If you look up a photography history book you’ll certainly find very many amazing portraits that were made 100 years ago with lenses, that compared to the cheap plastic 50mm primes of today, seem primitive and completely outdated. So, in conclusion, with primes for portraits be it 50, 80, or 100 mm you can’t really go wrong.

Canon PowerShot S100
Canon 50D , SIGMA 10-20 f3.5 ,Canon EF 24-105 L IS USM, Canon EF 100/2.8 macro Canon EF 50/1.4 ,Canon EF 85 f1.8,Canon EF-S17-85 4-5.6 Old Tamron 28-300 inherited from my Canon Rebel G film camera

 Post subject:
PostPosted: Sun Oct 03, 2010 11:28 pm 
thanks for all your comments both, ill go with a 50mm probably the f1.4 ill let you know which road i took at the end.

 Post subject:
PostPosted: Mon Nov 01, 2010 5:43 am 
hey guys!! just wanted to tell you that i finally got my first dslr :) and guess what?

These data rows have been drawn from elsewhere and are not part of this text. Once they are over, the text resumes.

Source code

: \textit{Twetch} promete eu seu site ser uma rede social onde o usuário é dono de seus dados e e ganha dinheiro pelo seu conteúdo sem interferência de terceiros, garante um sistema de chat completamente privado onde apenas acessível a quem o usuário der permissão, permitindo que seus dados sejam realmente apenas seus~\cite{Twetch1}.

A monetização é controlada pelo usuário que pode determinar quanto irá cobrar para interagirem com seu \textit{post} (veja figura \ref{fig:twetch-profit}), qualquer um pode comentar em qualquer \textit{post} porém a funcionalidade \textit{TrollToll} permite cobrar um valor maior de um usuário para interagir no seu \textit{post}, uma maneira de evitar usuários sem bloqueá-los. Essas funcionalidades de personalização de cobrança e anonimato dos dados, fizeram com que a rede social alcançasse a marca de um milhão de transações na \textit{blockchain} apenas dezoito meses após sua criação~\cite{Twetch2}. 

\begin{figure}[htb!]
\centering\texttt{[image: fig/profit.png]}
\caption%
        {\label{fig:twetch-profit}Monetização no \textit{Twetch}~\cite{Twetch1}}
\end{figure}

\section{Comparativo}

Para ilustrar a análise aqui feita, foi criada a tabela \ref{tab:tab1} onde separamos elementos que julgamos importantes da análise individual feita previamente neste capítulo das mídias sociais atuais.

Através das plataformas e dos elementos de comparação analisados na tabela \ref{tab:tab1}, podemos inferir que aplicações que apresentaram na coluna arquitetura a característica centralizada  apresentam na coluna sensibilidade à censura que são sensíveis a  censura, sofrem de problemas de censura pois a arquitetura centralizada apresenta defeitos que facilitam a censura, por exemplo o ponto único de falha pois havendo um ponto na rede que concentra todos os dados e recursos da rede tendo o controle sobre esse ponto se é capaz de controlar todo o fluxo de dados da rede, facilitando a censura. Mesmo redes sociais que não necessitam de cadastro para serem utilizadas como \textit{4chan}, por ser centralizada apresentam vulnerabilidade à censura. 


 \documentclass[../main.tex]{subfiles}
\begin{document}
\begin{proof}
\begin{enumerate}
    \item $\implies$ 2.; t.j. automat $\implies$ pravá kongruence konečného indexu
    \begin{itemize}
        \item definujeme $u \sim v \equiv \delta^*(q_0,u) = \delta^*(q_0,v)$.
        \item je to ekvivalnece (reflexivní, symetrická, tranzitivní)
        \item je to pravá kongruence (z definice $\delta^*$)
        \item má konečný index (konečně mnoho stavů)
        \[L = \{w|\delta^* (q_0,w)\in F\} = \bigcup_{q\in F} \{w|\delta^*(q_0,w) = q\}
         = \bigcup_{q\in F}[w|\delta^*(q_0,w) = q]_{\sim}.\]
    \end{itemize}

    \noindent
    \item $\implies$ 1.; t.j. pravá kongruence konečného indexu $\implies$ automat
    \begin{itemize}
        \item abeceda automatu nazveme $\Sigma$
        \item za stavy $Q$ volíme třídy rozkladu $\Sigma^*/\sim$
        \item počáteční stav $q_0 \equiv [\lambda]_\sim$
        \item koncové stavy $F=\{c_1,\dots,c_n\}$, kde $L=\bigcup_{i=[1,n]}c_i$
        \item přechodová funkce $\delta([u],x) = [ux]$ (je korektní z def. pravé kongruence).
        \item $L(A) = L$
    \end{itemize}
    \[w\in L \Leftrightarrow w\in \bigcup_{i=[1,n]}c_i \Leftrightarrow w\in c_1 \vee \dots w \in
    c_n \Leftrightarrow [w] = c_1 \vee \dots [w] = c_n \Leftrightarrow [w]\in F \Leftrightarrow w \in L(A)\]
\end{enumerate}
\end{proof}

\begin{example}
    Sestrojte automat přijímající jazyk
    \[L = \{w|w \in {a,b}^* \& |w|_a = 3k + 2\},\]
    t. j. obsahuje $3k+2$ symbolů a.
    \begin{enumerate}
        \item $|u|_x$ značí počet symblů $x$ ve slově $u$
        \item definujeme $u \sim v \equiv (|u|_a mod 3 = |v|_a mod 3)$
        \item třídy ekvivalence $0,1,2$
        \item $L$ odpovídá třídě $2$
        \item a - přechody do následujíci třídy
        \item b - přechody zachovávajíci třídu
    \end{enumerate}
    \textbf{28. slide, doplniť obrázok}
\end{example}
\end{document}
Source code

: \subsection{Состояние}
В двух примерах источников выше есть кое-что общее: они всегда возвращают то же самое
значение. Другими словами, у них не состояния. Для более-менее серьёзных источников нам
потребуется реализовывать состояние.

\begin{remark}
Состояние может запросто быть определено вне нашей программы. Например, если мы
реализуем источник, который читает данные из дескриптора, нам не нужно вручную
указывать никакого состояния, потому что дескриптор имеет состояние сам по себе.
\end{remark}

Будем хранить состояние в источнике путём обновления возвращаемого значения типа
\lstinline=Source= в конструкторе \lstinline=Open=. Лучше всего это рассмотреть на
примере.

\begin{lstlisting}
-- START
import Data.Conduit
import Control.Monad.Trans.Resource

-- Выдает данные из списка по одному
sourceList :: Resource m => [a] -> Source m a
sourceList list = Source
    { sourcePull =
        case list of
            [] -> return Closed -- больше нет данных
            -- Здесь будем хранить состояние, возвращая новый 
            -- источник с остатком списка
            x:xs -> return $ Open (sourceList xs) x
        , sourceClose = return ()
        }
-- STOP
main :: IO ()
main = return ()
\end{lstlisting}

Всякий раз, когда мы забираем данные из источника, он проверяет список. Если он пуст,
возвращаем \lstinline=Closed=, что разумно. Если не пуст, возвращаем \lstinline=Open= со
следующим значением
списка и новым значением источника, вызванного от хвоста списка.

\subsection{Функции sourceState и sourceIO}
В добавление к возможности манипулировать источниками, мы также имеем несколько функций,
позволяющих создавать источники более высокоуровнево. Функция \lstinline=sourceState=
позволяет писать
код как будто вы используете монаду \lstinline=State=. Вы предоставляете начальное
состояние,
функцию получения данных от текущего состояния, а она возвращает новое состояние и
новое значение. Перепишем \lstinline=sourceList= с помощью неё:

its a awesome D90! im loving it!!

d90+ 50mm is so much fun!

thanks for all your comments looking forward to post some pictures :D

 Post subject:
PostPosted: Tue Nov 02, 2010 12:07 am 
Hi naruto007,

Congratulations with making your choice - feels much better to get on with the actual shooting than the analytical hand-wringing we all do before pulling the trigger on specific purchase!! lol

There is absolutely no technical reason why that body+lens combination can't land you international applause and worship for your portraits :-)

Looking forward to seeing your shots when you post them!